• WORK ITEM: Please say how many lines in the records contain the word "Markov", giving only the number.

• DATASET:
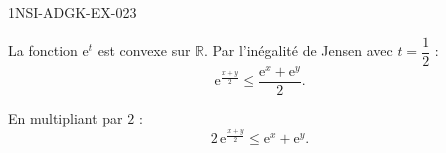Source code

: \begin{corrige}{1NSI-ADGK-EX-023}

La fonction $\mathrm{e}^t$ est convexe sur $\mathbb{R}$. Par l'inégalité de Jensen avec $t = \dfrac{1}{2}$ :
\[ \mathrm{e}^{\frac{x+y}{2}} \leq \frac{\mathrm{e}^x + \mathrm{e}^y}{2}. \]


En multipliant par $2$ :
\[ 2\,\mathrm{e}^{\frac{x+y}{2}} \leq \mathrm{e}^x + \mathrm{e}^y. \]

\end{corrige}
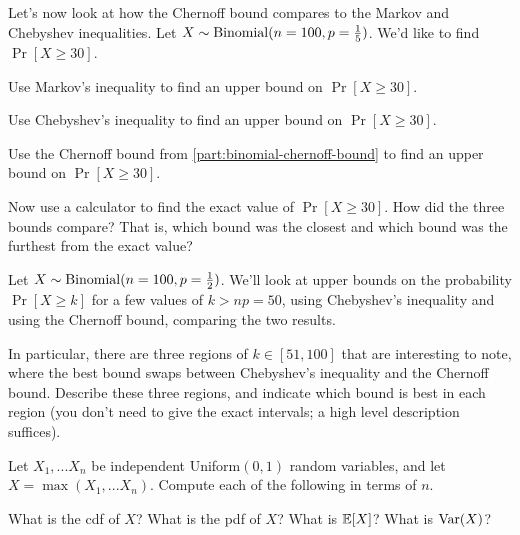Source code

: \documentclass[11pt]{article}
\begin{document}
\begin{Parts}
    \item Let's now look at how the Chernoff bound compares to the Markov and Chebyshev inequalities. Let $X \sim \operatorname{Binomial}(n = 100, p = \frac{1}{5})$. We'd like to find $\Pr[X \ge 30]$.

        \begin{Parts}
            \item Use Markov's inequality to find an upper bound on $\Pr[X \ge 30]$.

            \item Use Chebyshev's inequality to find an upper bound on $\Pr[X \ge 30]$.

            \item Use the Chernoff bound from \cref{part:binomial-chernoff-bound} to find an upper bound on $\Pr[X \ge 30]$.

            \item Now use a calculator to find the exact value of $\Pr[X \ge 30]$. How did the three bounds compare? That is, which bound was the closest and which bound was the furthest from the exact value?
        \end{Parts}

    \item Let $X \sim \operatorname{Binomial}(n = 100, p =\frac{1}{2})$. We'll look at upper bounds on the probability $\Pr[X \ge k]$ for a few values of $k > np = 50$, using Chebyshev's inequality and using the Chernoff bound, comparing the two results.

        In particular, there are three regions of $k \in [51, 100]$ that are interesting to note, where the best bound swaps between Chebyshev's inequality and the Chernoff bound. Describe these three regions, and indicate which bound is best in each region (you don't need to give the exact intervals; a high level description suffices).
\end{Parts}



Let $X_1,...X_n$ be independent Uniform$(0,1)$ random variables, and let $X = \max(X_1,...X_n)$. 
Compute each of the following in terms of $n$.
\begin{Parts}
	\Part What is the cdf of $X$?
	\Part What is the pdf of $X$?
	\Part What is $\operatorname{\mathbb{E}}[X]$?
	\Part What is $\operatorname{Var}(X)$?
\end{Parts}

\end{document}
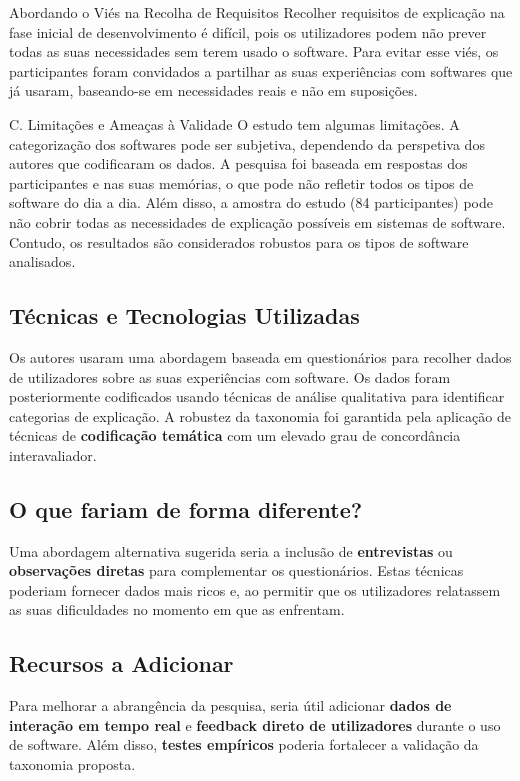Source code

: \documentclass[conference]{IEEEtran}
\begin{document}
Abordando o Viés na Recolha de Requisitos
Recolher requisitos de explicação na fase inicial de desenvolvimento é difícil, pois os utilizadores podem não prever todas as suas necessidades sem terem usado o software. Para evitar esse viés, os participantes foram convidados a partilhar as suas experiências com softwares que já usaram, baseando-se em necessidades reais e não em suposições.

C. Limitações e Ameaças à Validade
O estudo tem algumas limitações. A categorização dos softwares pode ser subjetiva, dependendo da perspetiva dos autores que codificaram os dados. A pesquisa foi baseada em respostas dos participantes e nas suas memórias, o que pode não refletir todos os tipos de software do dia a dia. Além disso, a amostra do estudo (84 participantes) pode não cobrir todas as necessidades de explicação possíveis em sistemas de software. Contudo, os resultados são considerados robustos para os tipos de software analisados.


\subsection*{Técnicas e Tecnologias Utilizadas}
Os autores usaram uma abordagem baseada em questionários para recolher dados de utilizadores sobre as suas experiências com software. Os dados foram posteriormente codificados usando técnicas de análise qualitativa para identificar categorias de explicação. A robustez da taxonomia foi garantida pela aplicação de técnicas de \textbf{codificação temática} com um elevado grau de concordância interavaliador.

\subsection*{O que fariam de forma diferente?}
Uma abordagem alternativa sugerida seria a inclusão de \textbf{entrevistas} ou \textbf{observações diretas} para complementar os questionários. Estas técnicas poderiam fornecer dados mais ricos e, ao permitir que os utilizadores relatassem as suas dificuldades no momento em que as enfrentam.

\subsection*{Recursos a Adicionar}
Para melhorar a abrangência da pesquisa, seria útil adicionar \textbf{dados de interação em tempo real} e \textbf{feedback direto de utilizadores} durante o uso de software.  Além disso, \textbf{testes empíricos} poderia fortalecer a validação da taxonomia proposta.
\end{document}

• ANSWER FOR THE TASK: 2